§ Records for this task
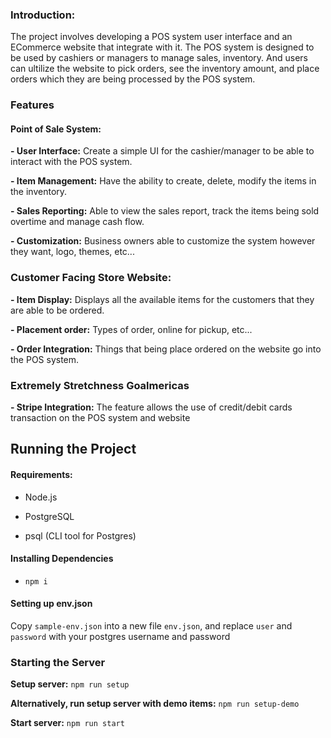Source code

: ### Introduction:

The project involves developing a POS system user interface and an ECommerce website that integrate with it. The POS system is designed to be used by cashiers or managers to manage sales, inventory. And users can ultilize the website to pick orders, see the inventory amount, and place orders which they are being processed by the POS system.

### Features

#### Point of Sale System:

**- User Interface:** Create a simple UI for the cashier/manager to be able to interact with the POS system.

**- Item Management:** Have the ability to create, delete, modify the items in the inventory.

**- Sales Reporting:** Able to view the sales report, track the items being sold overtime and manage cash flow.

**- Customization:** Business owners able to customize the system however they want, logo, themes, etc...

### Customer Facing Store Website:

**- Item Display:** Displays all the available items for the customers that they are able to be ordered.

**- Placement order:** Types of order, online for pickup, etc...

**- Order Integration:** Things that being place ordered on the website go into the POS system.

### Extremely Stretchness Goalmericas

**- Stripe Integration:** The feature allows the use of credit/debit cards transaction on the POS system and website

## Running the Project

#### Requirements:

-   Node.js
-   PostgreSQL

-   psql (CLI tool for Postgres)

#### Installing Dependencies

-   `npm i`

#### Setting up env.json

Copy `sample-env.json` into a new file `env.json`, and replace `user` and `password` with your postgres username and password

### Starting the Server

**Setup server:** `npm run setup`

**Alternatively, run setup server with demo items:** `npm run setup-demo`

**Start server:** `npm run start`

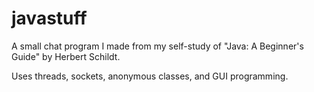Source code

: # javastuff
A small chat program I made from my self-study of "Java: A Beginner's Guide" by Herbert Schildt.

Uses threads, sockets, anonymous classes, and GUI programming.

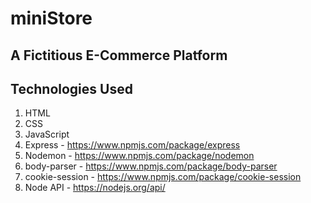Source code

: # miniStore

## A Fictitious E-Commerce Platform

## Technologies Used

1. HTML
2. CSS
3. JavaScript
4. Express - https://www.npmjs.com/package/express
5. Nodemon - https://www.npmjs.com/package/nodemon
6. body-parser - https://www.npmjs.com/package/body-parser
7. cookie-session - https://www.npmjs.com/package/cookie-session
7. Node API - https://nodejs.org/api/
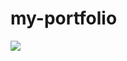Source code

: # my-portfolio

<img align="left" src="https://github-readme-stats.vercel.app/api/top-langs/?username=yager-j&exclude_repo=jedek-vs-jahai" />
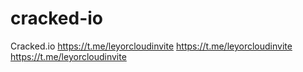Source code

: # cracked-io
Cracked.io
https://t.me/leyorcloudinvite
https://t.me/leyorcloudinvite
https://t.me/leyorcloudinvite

§ What the task requires
The lines you need are those containing "ordered"; find them in the records and copy them.

§ Final answer
**- Item Display:** Displays all the available items for the customers that they are able to be ordered.
**- Order Integration:** Things that being place ordered on the website go into the POS system.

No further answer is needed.